The medication that kept Will Schuller running and playing soccer despite his rare nervous system and muscle disorder used to be free.
Now, it costs his family upwards of $375,000 before insurance for a single month’s supply of the drug, they told NBC.
With a tiny tweak to its formula, the small pharmaceutical outfit, Catalyst became the exclusive owner of the drug formerly known as 3,4-DAP, gave it a fancy name (Firdapse) and an even fancier price.
Will’s family was floored – and devastated – by the astronomical increase, as was Senator Bernie Sanders, who has written to Catalyst, pressing the drug maker to justify the price hike.
Will Schuller, a college senior, has been battling a rare, debilitating disease since 2014. The medication that allows him to walk and go to school has gone from free to $573,000 a month after a drug company made a slight tweak to the formula and hiked up the price
If Will can’t afford his medication, he will be at best reliant on wheelchair, and may not even be able to hold his head up on his own
Will has always been the athletic type, excelling at soccer and a natural-born runner, everyone knew him as ‘this fit guy,’ he told NBC. But when he was an 18-year-old high school senior in Overland Park, Kansas, Will started to slow down – way down.
Within a few weeks, he couldn’t finish his runs. By the time a month had gone by, Will’s sister had to carry him up the stairs of the family home.
He was constantly, desperately fatigued that he couldn’t go to school.
No one could figure out what was ailing the high school senior who had been so active.
After six weeks and countless visits to doctors, Will was diagnosed with Lambert-Eaton Myasthenic Syndrome (LEMS).
LEMS only affects about one in a million people, including some 3,000 in the US.
It is a rare autoimmune condition that causes the body to attack itself, damaging nerve endings and cutting of signals through the nervous system that tell muscles to contract.
LEMS is an autoimmune disease that causes degenerative weakness throughout the body
Now, Catalyst has added a preservative and gotten Firdapse approved. It sells prescriptions of effectively the same compound for $573,000 a month
Symptoms start in the legs, but can progress until people can’t walk, raise their arms above their heads and struggle to sit up or keep their heads up. Eventually, it can make it impossible to swallow, speak or breath and is closely linked to cancer, especially of the lungs.
Fortunately, there is a treatment – exactly one.

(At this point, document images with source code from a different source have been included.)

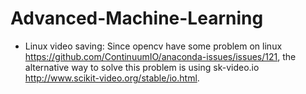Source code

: # Advanced-Machine-Learning

- Linux video saving:
  Since opencv have some problem on linux https://github.com/ContinuumIO/anaconda-issues/issues/121, the alternative way to solve this problem is using sk-video.io http://www.scikit-video.org/stable/io.html.
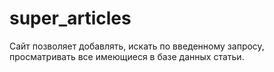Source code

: # super_articles
 
Сайт позволяет добавлять, искать по введенному запросу, просматривать все имеющиеся в базе данных статьи.
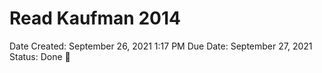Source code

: # Read Kaufman 2014

Date Created: September 26, 2021 1:17 PM
Due Date: September 27, 2021
Status: Done 🙌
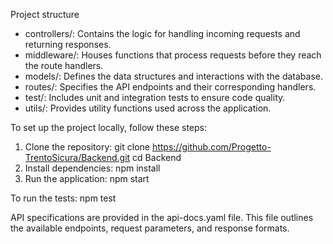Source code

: Project structure
- controllers/: Contains the logic for handling incoming requests and returning responses.
- middleware/: Houses functions that process requests before they reach the route handlers.
- models/: Defines the data structures and interactions with the database.
- routes/: Specifies the API endpoints and their corresponding handlers.
- test/: Includes unit and integration tests to ensure code quality.
- utils/: Provides utility functions used across the application.


To set up the project locally, follow these steps:
1. Clone the repository:
git clone https://github.com/Progetto-TrentoSicura/Backend.git
cd Backend
2. Install dependencies:
npm install
3. Run the application:
npm start


To run the tests:
npm test


API specifications are provided in the api-docs.yaml file. This file outlines the available endpoints, request parameters, and response formats.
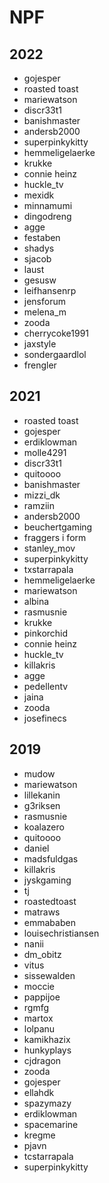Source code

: # NPF

## 2022

- gojesper
- roasted toast
- mariewatson
- discr33t1
- banishmaster
- andersb2000
- superpinkykitty
- hemmeligelaerke
- krukke
- connie heinz
- huckle_tv
- mexidk
- minnamumi
- dingodreng
- agge
- festaben
- shadys
- sjacob
- laust
- gesusw
- leifhansenrp
- jensforum
- melena_m
- zooda
- cherrycoke1991
- jaxstyle
- sondergaardlol
- frengler

## 2021
- roasted toast
- gojesper
- erdiklowman
- molle4291
- discr33t1
- quitoooo
- banishmaster
- mizzi_dk
- ramziin
- andersb2000
- beuchertgaming
- fraggers i form
- stanley_mov
- superpinkykitty
- txstarrapala
- hemmeligelaerke
- mariewatson
- albina
- rasmusnie
- krukke
- pinkorchid
- connie heinz
- huckle_tv
- killakris
- agge
- pedellentv
- jaina
- zooda
- josefinecs

## 2019

- mudow
- mariewatson
- lillekanin
- g3riksen
- rasmusnie
- koalazero
- quitoooo
- daniel
- madsfuldgas
- killakris
- jyskgaming
- tj
- roastedtoast
- matraws
- emmababen
- louisechristiansen
- nanii
- dm_obitz
- vitus
- sissewalden
- moccie
- pappijoe
- rgmfg
- martox
- lolpanu
- kamikhazix
- hunkyplays
- cjdragon
- zooda
- gojesper
- ellahdk
- spazymazy
- erdiklowman
- spacemarine
- kregme
- pjavn
- tcstarrapala
- superpinkykitty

The drug was known only by the name 3,4-Diaminopyridine. No one gave it a more digestible name because its original maker, Jacobus Pharmaceuticals didn’t even get it approved by the FDA.
Instead, the compound – a pill – was made available to the few patients who desperately need it free of charge through the FDA’s ‘compassionate use’ program.
The drug was a life-changing for Will, instantly.
After he got his first dose at the Mayo Clinic, ‘he skips out to the lobby. And we skip on down to the next appointment,’ his mother, Ann told NBC.
‘And I’m with the wheelchair trying to follow him back down.
‘I don’t believe in miracles. But that was pretty darn close to one. … It was a miracle drug, for sure.’
At the height of his suffering, Will couldn’t even walk up the stairs. Without consistent medication, he struggles to stand or even sit up
Will may not get back to playing soccer, but at least with access to his life-saving medication, he can walk and be self sufficient
For the last five years, Will has been able to live a normal life thanks to the drug. He moved away to go to school at the University of Tulsa, here he studies mechanical engineer.
If all goes according to plan, he’ll graduate in the spring.
But then Catalyst caught-wind of the life-changing compound.
The company added a preservative, got a patent and in May of last year the FDA agreed to review the drug for approval.
Now, they hold the exclusive rights to the drug they’ve dubbed Firdapse, the FDA’s approval and the power to charge, essentially, whatever they want for the drug, Senator Sanders has said.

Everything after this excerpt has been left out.